XML.com: XML From the Inside Out

XML.comWebServices.XML.comO'Reilly Networkoreilly.com
  Articles | Weblogs | Newsletter | Safari Bookshelf
advertisement

Article:
 The Long, Long Arm of SGML
Subject: Basically right, but overreading a bit
Date: 2003-11-10 09:54:05
From: Wendell Piez

I think Kendall has this basically right, but there's also a bit of overreading which gets in the way. What he says about the SGML legacy in XML points to a significant aspect of the problem without actually revealing it -- in fact it's rather masked by the "Anxiety of Influence" analogy ... which also has it only partly right. It's true that every generation of engineers dismisses the challenges and disparages the solutions of the preceding generation (while being indelibly imprinted by them); but there's also more going on here.


The requirement for human-legible representations of non-keyboard (non-displayable) characters exactly straddles the line between XML-document-as-lexical-instance (unparsed) and XML-document-as-model (parsed, probably into a tree) that so disconcerts XMLers. There is only one solution to this, namely to provide the processor with a mapping of external representations to internal structures. All the proposals are variations of this:


Tim Bray - standardize a mapping and build it into the tools
Richard Tobin - declare the mappings in namespaced attributes, not in a DTD
old-fashioned - use a DTD, internally if you want to go standalone (what's the big deal?)


The differences amount to differences in (a) required infrastructure, and (b) level of standardization -- but none of them get to the heart of the matter, which is that much as XML developers want to reduce the role of XML-as-lexical-instance in favor of the purity of the model, they (we) just can't get away from the fundamental requirement addressed by XML (or SGML before it) in the first place -- to represent something as complex as that model (to say nothing of the real-world documents or objects that that model seeks to represent!) in something as lo-fi as a stream of 7bit ASCII characters.


Many SGML features that are so disparaged or derided by XMLers make much more sense if you look at this requirement in the context of systems with 4MHz processors and 640Kb of RAM (which, as some of us recall, is as much as we will ever need) ... in that world, you really want a DTD to configure lexical aspects of markup such as tag omissibility or DATATAG, which XML has decided there's no call for.
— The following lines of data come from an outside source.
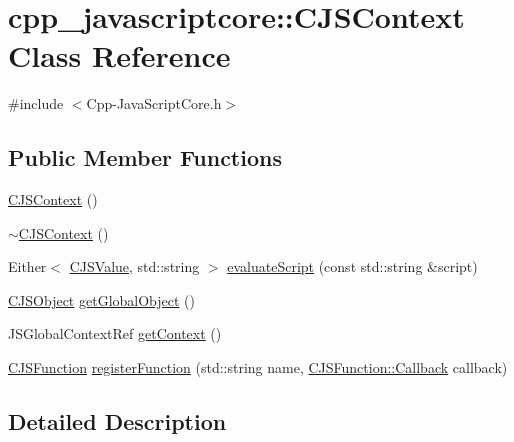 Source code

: \hypertarget{classcpp__javascriptcore_1_1_c_j_s_context}{}\section{cpp\+\_\+javascriptcore\+:\+:C\+J\+S\+Context Class Reference}
\label{classcpp__javascriptcore_1_1_c_j_s_context}


{\ttfamily \#include $<$Cpp-\/\+Java\+Script\+Core.\+h$>$}

\subsection*{Public Member Functions}
\begin{DoxyCompactItemize}
\item 
\mbox{\hyperlink{classcpp__javascriptcore_1_1_c_j_s_context_a2bb3c165dca01f4b7de91c5512d59d9e}{C\+J\+S\+Context}} ()
\item 
\mbox{\hyperlink{classcpp__javascriptcore_1_1_c_j_s_context_a5085045b6def320b1719e20b33987669}{$\sim$\+C\+J\+S\+Context}} ()
\item 
Either$<$ \mbox{\hyperlink{classcpp__javascriptcore_1_1_c_j_s_value}{C\+J\+S\+Value}}, std\+::string $>$ \mbox{\hyperlink{classcpp__javascriptcore_1_1_c_j_s_context_abe49a3875a40cb94e5e5249be7a91a9b}{evaluate\+Script}} (const std\+::string \&script)
\item 
\mbox{\hyperlink{classcpp__javascriptcore_1_1_c_j_s_object}{C\+J\+S\+Object}} \mbox{\hyperlink{classcpp__javascriptcore_1_1_c_j_s_context_a35e34df7a2ff0bcda8ef35d43947fa58}{get\+Global\+Object}} ()
\item 
J\+S\+Global\+Context\+Ref \mbox{\hyperlink{classcpp__javascriptcore_1_1_c_j_s_context_a2196952e270dc02a646febe5f054545b}{get\+Context}} ()
\item 
\mbox{\hyperlink{classcpp__javascriptcore_1_1_c_j_s_function}{C\+J\+S\+Function}} \mbox{\hyperlink{classcpp__javascriptcore_1_1_c_j_s_context_a8136d96922f8403ed268df9867af761c}{register\+Function}} (std\+::string name, \mbox{\hyperlink{classcpp__javascriptcore_1_1_c_j_s_function_a3cf83c4e33bfeafbe770047bb75556f5}{C\+J\+S\+Function\+::\+Callback}} callback)
\end{DoxyCompactItemize}


\subsection{Detailed Description}


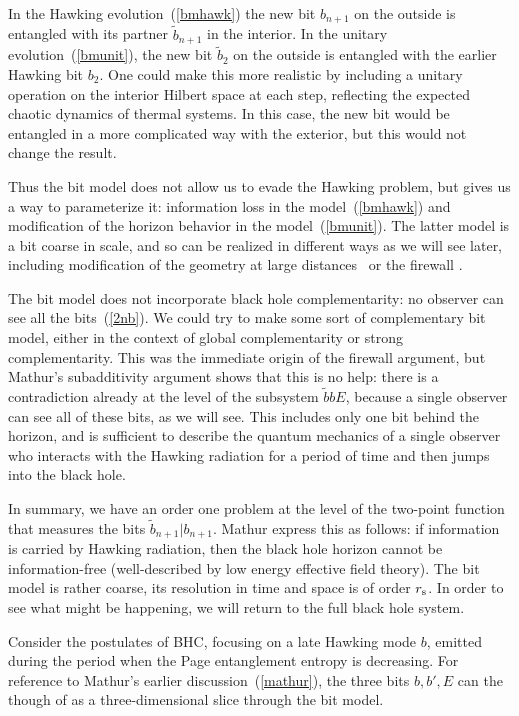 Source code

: \documentclass[12pt]{article}
\newcommand{\rmx}{\rm}
\newcommand{\rs}{r_{\rmx s}}
\begin{document}
In the Hawking evolution~(\ref{bmhawk}) the new bit $b_{n+1}$ on the outside is entangled with its partner $\tilde b_{n+1}$ in the interior.  In the unitary evolution~(\ref{bmunit}), the new bit $\tilde b_2$ on the outside is entangled with the earlier Hawking bit $b_2$.  One could make this more realistic by including a unitary operation on the interior Hilbert space at each step, reflecting the expected chaotic dynamics of thermal systems.  In this case, the new bit would be entangled in a more complicated way with the exterior, but this would not change the result.

Thus the bit model does not allow us to evade the Hawking problem, but gives us a way to parameterize it: information loss in the model~(\ref{bmhawk}) and modification of the horizon behavior in the model~(\ref{bmunit}).  The latter model is a bit coarse in scale, and so can be realized in different ways as we will see later, including modification of the geometry at large distances~\cite{Giddings:2012gc} or the firewall
\cite{Almheiri:2013hfa}.

The bit model does not incorporate black hole complementarity: no observer can see all the bits~(\ref{2nb}).  We could try to make some sort of complementary bit model, either in the context of global complementarity or strong complementarity.  This was the immediate origin of the firewall argument, but Mathur's subadditivity argument shows that this is no help: there is a contradiction already at the level of the subsystem $\tilde bbE$, because a single observer can see all of these bits, as we will see.  This includes only one bit behind the horizon, and is sufficient  to describe the quantum mechanics of a single observer who interacts with the Hawking radiation for a period of time and then jumps into the black hole.

In summary, we have an order one problem at the level of the two-point function that measures the bits $\tilde b_{n+1} | b_{n+1}$.  Mathur express this as follows: if information is carried by Hawking radiation, then the black hole horizon cannot be information-free (well-described by low energy effective field theory).  The bit model is rather coarse, its resolution in time and space is of order $\rs$.  In order to see what might be happening, we will return to the full black hole system.

Consider the postulates of BHC, focusing on a late Hawking mode $b$, emitted during the period when the Page entanglement entropy is decreasing.  For reference to Mathur's earlier discussion~(\ref{mathur}), the three bits $b,b',E$ can the though of as a three-dimensional slice through the bit model.
\end{document}
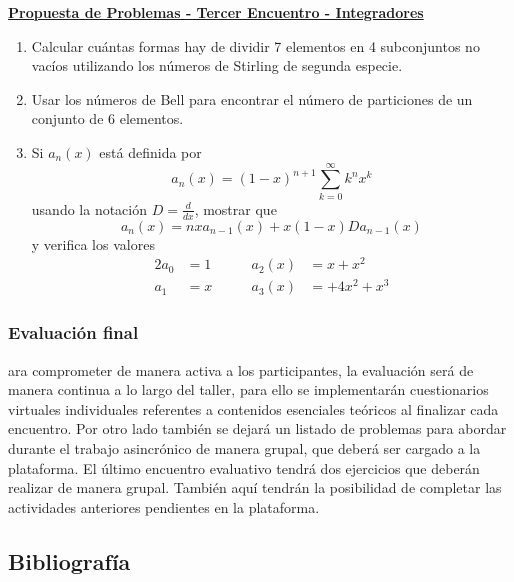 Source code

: \bigskip
\begin{center}
	\begin{minipage}{0.8\linewidth}
		\begin{center}
			\underline{\textbf{Propuesta de Problemas - Tercer Encuentro - Integradores}}
		\end{center}
		
		\begin{enumerate}
			\item Calcular cuántas formas hay de dividir 7 elementos en 4 subconjuntos no vacíos utilizando los números de Stirling de segunda especie.
			\item Usar los números de Bell para encontrar el número de particiones de un conjunto de 6 elementos.
			\item Si $a_n (x)$ está definida por $$a_n (x) = (1 - x)^{n+1} \sum_{k = 0}^{\infty} k^n x^k$$ usando la notación $D = \frac{d}{dx}$, mostrar que $$a_n (x) = n x a_{n-1} (x) + x (1 - x) D a_{n - 1} (x)$$ y verifica los valores \begin{alignat*}{2}
				a_0 &= 1 &\qquad a_2 (x) &= x + x^2\\
				a_1 &= x &\qquad a_3 (x) &= + 4x^2 + x^3
			\end{alignat*}
		\end{enumerate}
	\end{minipage}
\end{center}

\subsubsection{Evaluación final}

ara comprometer de manera activa a los participantes, la evaluación será de manera continua a lo largo del taller, para ello se implementarán cuestionarios virtuales individuales referentes a contenidos esenciales teóricos al finalizar cada encuentro. Por otro lado también se dejará un listado de problemas para abordar durante el trabajo asincrónico de manera grupal, que deberá ser cargado a la plataforma. El último encuentro evaluativo tendrá dos ejercicios que deberán realizar de manera grupal. También aquí tendrán la posibilidad de completar las actividades anteriores pendientes en la plataforma.

\subsection{Bibliografía}

\nocite{*}
\printbibliography[keyword={07}] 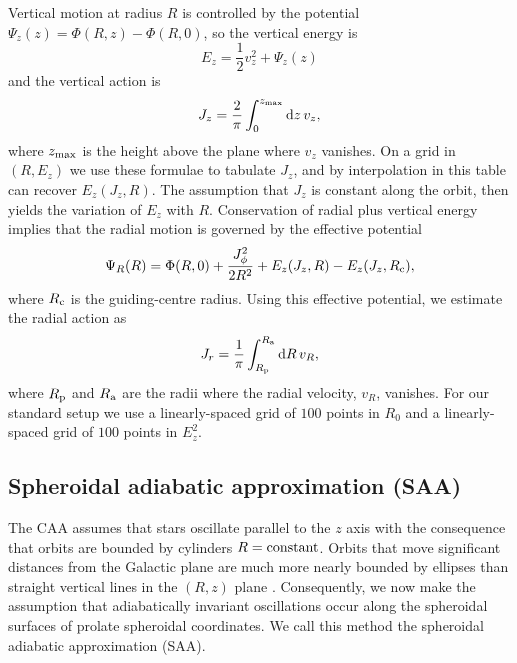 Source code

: \documentclass[useAMS,usenatbib,fleqn,a4paper]{mn2e}
\def\Rc{R_{\rm c}}
\def\Ra{R_{\rm a}}
\def\Rp{R_{\rm p}}
\def\half{{\textstyle{\frac12}}}
\begin{document}
Vertical motion at radius $R$ is controlled by the potential $\Psi_z(z) =
\Phi(R, z)-\Phi(R,0)$, so the vertical energy is
 \begin{equation}
E_z=\half v_z^2+\Psi_z(z)
\end{equation}
and the vertical action is
\begin{equation}
J_z = \frac{2}{\pi}\int_{0}^{z_{\rm max}}\mathrm{d}z\,v_z,
\end{equation}
 where $z_{\rm max}$ is the height above the plane where $v_z$ vanishes.  On
a grid in $(R,E_z)$ we use these formulae to tabulate $J_z$, and by
interpolation in this table can recover $E_z(J_z,R)$. The assumption that
$J_z$ is constant along the orbit, then yields the variation of $E_z$ with
$R$. Conservation of radial plus vertical energy implies that the radial
motion is governed by the effective potential
\begin{equation}
\Psi_R(R) =  \Phi(R,0) + \frac{J_\phi^2}{2R^2}+E_z(J_z,R)-E_z(J_z,\Rc),
\end{equation}
where $\Rc$ is the guiding-centre radius.
Using this effective potential, we estimate the radial action as
\begin{equation}
J_r = \frac{1}{\pi}\int_{\Rp}^{\Ra}\mathrm{d}R\,v_R,
\end{equation}
where $\Rp$ and $\Ra$ are the radii where the radial velocity, $v_R$,
vanishes. For our standard setup we use a linearly-spaced grid of $100$ points in $R_0$ and a linearly-spaced grid of $100$ points in $E_z^2$.


\subsection{Spheroidal adiabatic approximation (SAA)}\label{Method::SAA}

The CAA assumes that stars oscillate parallel
to the $z$ axis with the consequence that orbits are bounded by cylinders
$R=\hbox{constant}$. Orbits that move significant distances from the Galactic
plane are much more nearly bounded by ellipses than straight vertical lines
in the $(R,z)$ plane \citep[e.g.][Figure 3.27]{BinneyTremaine}. Consequently,
we now make the assumption that adiabatically invariant oscillations occur
along the spheroidal surfaces of prolate spheroidal coordinates. We call this
method the spheroidal adiabatic approximation (SAA).
\end{document}
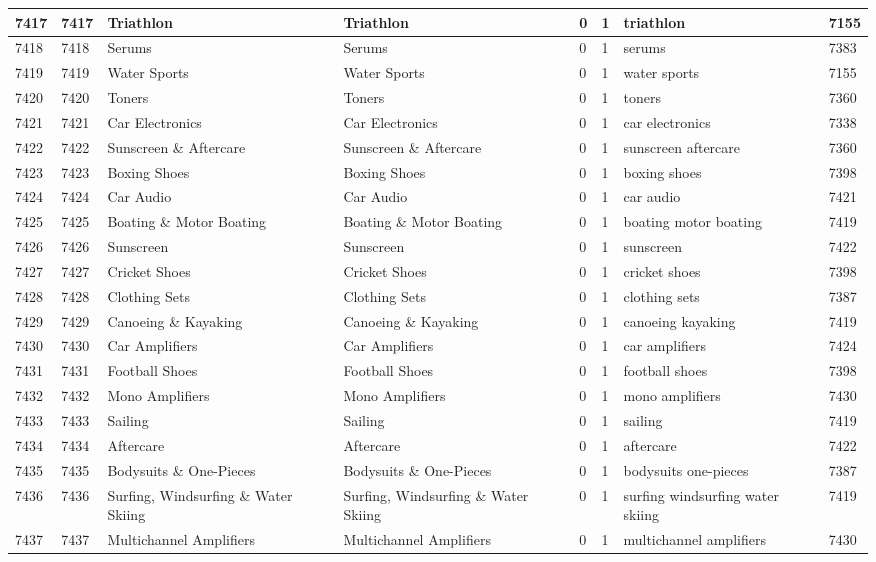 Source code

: \begin{longtable}{|l|l|l|l|l|l|l|l|}
7417 & 7417 & Triathlon & Triathlon & 0 & 1 & triathlon & 7155 \\ \hline 
7418 & 7418 & Serums & Serums & 0 & 1 & serums & 7383 \\ \hline 
7419 & 7419 & Water Sports & Water Sports & 0 & 1 & water sports & 7155 \\ \hline 
7420 & 7420 & Toners & Toners & 0 & 1 & toners & 7360 \\ \hline 
7421 & 7421 & Car Electronics & Car Electronics & 0 & 1 & car electronics & 7338 \\ \hline 
7422 & 7422 & Sunscreen \& Aftercare & Sunscreen \& Aftercare & 0 & 1 & sunscreen aftercare & 7360 \\ \hline 
7423 & 7423 & Boxing Shoes & Boxing Shoes & 0 & 1 & boxing shoes & 7398 \\ \hline 
7424 & 7424 & Car Audio & Car Audio & 0 & 1 & car audio & 7421 \\ \hline 
7425 & 7425 & Boating \& Motor Boating & Boating \& Motor Boating & 0 & 1 & boating motor boating & 7419 \\ \hline 
7426 & 7426 & Sunscreen & Sunscreen & 0 & 1 & sunscreen & 7422 \\ \hline 
7427 & 7427 & Cricket Shoes & Cricket Shoes & 0 & 1 & cricket shoes & 7398 \\ \hline 
7428 & 7428 & Clothing Sets & Clothing Sets & 0 & 1 & clothing sets & 7387 \\ \hline 
7429 & 7429 & Canoeing \& Kayaking & Canoeing \& Kayaking & 0 & 1 & canoeing kayaking & 7419 \\ \hline 
7430 & 7430 & Car Amplifiers & Car Amplifiers & 0 & 1 & car amplifiers & 7424 \\ \hline 
7431 & 7431 & Football Shoes & Football Shoes & 0 & 1 & football shoes & 7398 \\ \hline 
7432 & 7432 & Mono Amplifiers & Mono Amplifiers & 0 & 1 & mono amplifiers & 7430 \\ \hline 
7433 & 7433 & Sailing & Sailing & 0 & 1 & sailing & 7419 \\ \hline 
7434 & 7434 & Aftercare & Aftercare & 0 & 1 & aftercare & 7422 \\ \hline 
7435 & 7435 & Bodysuits \& One-Pieces & Bodysuits \& One-Pieces & 0 & 1 & bodysuits one-pieces & 7387 \\ \hline 
7436 & 7436 & Surfing, Windsurfing \& Water Skiing & Surfing, Windsurfing \& Water Skiing & 0 & 1 & surfing windsurfing water skiing & 7419 \\ \hline 
7437 & 7437 & Multichannel Amplifiers & Multichannel Amplifiers & 0 & 1 & multichannel amplifiers & 7430 \\ \hline 

\end{longtable}
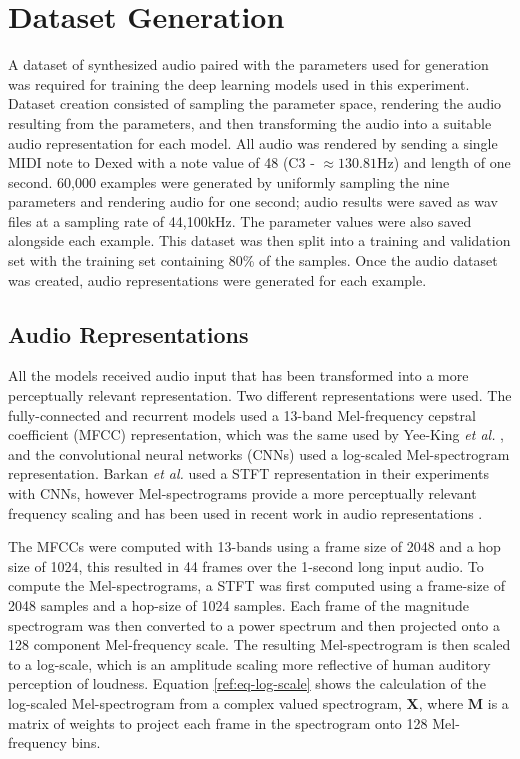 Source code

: \section{Dataset Generation}
\label{sec:dataset-generation}

A dataset of synthesized audio paired with the parameters used for generation was required for training the deep learning models used in this experiment. Dataset creation consisted of sampling the parameter space, rendering the audio resulting from the parameters, and then transforming the audio into a suitable audio representation for each model. All audio was rendered by sending a single MIDI note to Dexed with a note value of 48 (C3 - $\approx 130.81$Hz) and length of one second. 60,000 examples were generated by uniformly sampling the nine parameters and rendering audio for one second; audio results were saved as wav files at a sampling rate of 44,100kHz. The parameter values were also saved alongside each example. This dataset was then split into a training and validation set with the training set containing 80\% of the samples. Once the audio dataset was created, audio representations were generated for each example.

\subsection{Audio Representations}
All the models received audio input that has been transformed into a more perceptually relevant representation. Two different representations were used. The fully-connected and recurrent models used a 13-band Mel-frequency cepstral coefficient (MFCC) representation, which was the same used by Yee-King \textit{et al.} \cite{yee2018automatic}, and the convolutional neural networks (CNNs) used a log-scaled Mel-spectrogram representation. Barkan \textit{et al.} \cite{barkan2019inversynth} used a STFT representation in their experiments with CNNs, however Mel-spectrograms provide a more perceptually relevant frequency scaling and has been used in recent work in audio representations \cite{cramer:learnmore:icassp:19, hershey2017cnn}.

The MFCCs were computed with 13-bands using a frame size of 2048 and a hop size of 1024, this resulted in 44 frames over the 1-second long input audio. To compute the Mel-spectrograms, a STFT was first computed using a frame-size of 2048 samples and a hop-size of 1024 samples. Each frame of the magnitude spectrogram was then converted to a power spectrum and then projected onto a 128 component Mel-frequency scale. The resulting Mel-spectrogram is then scaled to a log-scale, which is an amplitude scaling more reflective of human auditory perception of loudness. Equation \ref{ref:eq-log-scale} shows the calculation of the log-scaled Mel-spectrogram from a complex valued spectrogram, $\textbf{X}$, where $\textbf{M}$ is a matrix of weights to project each frame in the spectrogram onto 128 Mel-frequency bins.

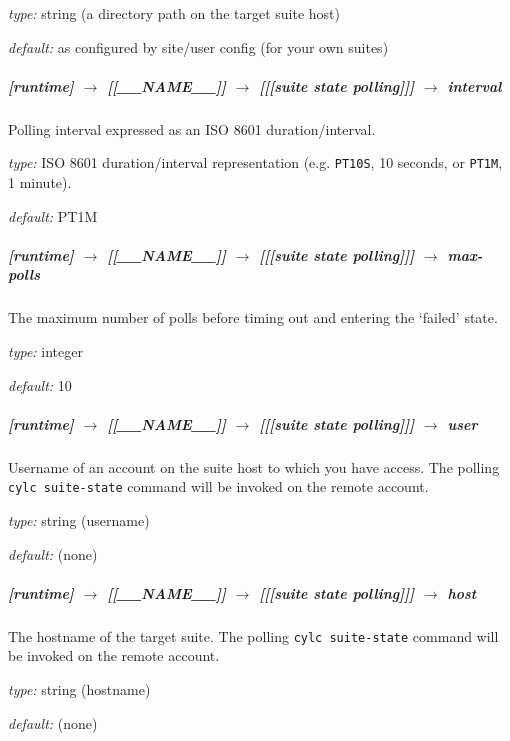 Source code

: \begin{myitemize}
    \item {\em type:} string (a directory path on the target suite host)
    \item {\em default:} as configured by site/user config (for your own suites)
\end{myitemize}

\subparagraph[interval]{[runtime] $\rightarrow$ [[\_\_NAME\_\_]] $\rightarrow$ [[[suite state polling]]] $\rightarrow$ interval}

Polling interval expressed as an ISO 8601 duration/interval.
\begin{myitemize}
    \item {\em type:} ISO 8601 duration/interval representation (e.g.
 \lstinline=PT10S=, 10 seconds, or \lstinline=PT1M=, 1 minute).
    \item {\em default:} PT1M
\end{myitemize}

\subparagraph[max-polls]{[runtime] $\rightarrow$ [[\_\_NAME\_\_]] $\rightarrow$ [[[suite state polling]]] $\rightarrow$ max-polls}

The maximum number of polls before timing out and entering the `failed' state.

\begin{myitemize}
    \item {\em type:} integer
    \item {\em default:} 10
\end{myitemize}

\subparagraph[user]{[runtime] $\rightarrow$ [[\_\_NAME\_\_]] $\rightarrow$ [[[suite state polling]]] $\rightarrow$ user}

Username of an account on the suite host to which you have access. The
polling \lstinline=cylc suite-state= command will be invoked
on the remote account.

\begin{myitemize}
    \item {\em type:} string (username)
    \item {\em default:} (none)
\end{myitemize}

\subparagraph[host]{[runtime] $\rightarrow$ [[\_\_NAME\_\_]] $\rightarrow$ [[[suite state polling]]] $\rightarrow$ host}

The hostname of the target suite. The polling \lstinline=cylc suite-state= command
will be invoked on the remote account.

\begin{myitemize}
    \item {\em type:} string (hostname)
    \item {\em default:} (none)
\end{myitemize}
Consequently, SGML was much more willing to see the lexical instance as a primary artifact (not just a temporary serialization of the "real thing") and much more ecumenical with respect to processing models than is XML. (Anyone remember the Desperate Perl Hacker? Tree-based namespaces did him in: R.I.P.)


My own prediction is that this particular proposal won't really go places -- DTDs, especially given internal subsets, just aren't that broken -- but that the underlying issue won't disappear either. It's only evident, now, in brushfires like this one; but as long as XML is still growing into the application spaces where the tree model is sufficient -- which is to say, as long as we can manage to forego our needs for even more complex kinds of representation such as overlapping structures -- there'll be enough to keep us busy, and the worst stresses and strains will remain potential.


In the meantime, general entities, and the kind of bridge-to-the-serializer solution pioneered by Zarella and Tony, will be enough.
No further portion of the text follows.